Case ID: nw2d_495/html/0412-01.html
Source: Caselaw Access Project
Author: {"author": "", "license": "Public Domain", "url": "https://static.case.law/"}
Date Created: 2024-08-24T03:29:51.129683

STATE of Minnesota, Respondent, v. Kenneth Edward MURRAY, Appellant.
    No. C7-92-468.
    Supreme Court of Minnesota.
    Jan. 28, 1993.
   ORDER

Based upon all the files, records and proceedings herein,

IT IS HEREBY ORDERED that the petition of Kenneth Edward Murray for further review of the unpublished decision of the Court of Appeals be, and the same is, granted for the limited purpose of modifying the Court of Appeals’ decision. One of the issues relates to the application of the patterned sex offender statute to a conviction of criminal sexual conduct in the third degree.
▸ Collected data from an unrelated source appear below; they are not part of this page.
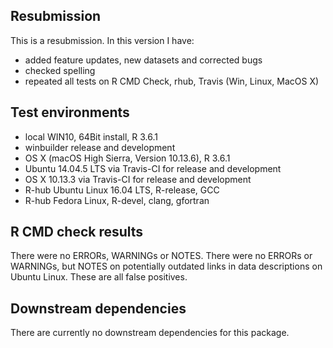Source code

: ## Resubmission
This is a resubmission. In this version I have:

* added feature updates, new datasets and corrected bugs
* checked spelling
* repeated all tests on R CMD Check, rhub, Travis (Win, Linux, MacOS X)

## Test environments
* local WIN10, 64Bit install, R 3.6.1
* winbuilder release and development
* OS X (macOS High Sierra, Version 10.13.6), R 3.6.1
* Ubuntu 14.04.5 LTS via Travis-CI for release and development
* OS X 10.13.3 via Travis-CI for release and development
* R-hub Ubuntu Linux 16.04 LTS, R-release, GCC
* R-hub Fedora Linux, R-devel, clang, gfortran

## R CMD check results
There were no ERRORs, WARNINGs or NOTES.
There were no ERRORs or WARNINGs, but NOTES on potentially outdated links in data descriptions on Ubuntu Linux. These are all false positives.

## Downstream dependencies
There are currently no downstream dependencies for this package.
The statute applies to offenses committed on or after August 1, 1989. The charge in question alleged that petitioner committed the offense during the year from June 21, 1989 to June 21, 1990. In other words, part of the period was before the patterned sex offender statute became effective. Petitioner’s inexcusable failure to object at trial constitutes a waiver of his right to have the finder of fact — in this ease, the trial court, because petitioner waived a jury trial — determine whether the abuse occurred before or after the effective date of the statute. State v. Robinson, 480 N.W.2d 644, 646 (Minn.1992); State v. Olson, 379 N.W.2d 524, 527 (Minn.1987). The trial judge, in its role of sentencing judge, was free to resolve this issue for sentencing purposes. The record is not clear whether the trial court resolved the issue for sentencing purposes. The Court of Appeals, among other things, remanded the case to the trial court for re-sentencing. We believe that on remand the trial court also should resolve this factual issue for sentencing purposes. Petitioner can be sentenced under the patterned sex offender statute for this particular offense only if there is no reasonable likelihood that all of petitioner’s multiple acts of penetration of the child in question during the year in question occurred before the statute became effective. See State v. Shamp, 427 N.W.2d 228, 231 (Minn.1988).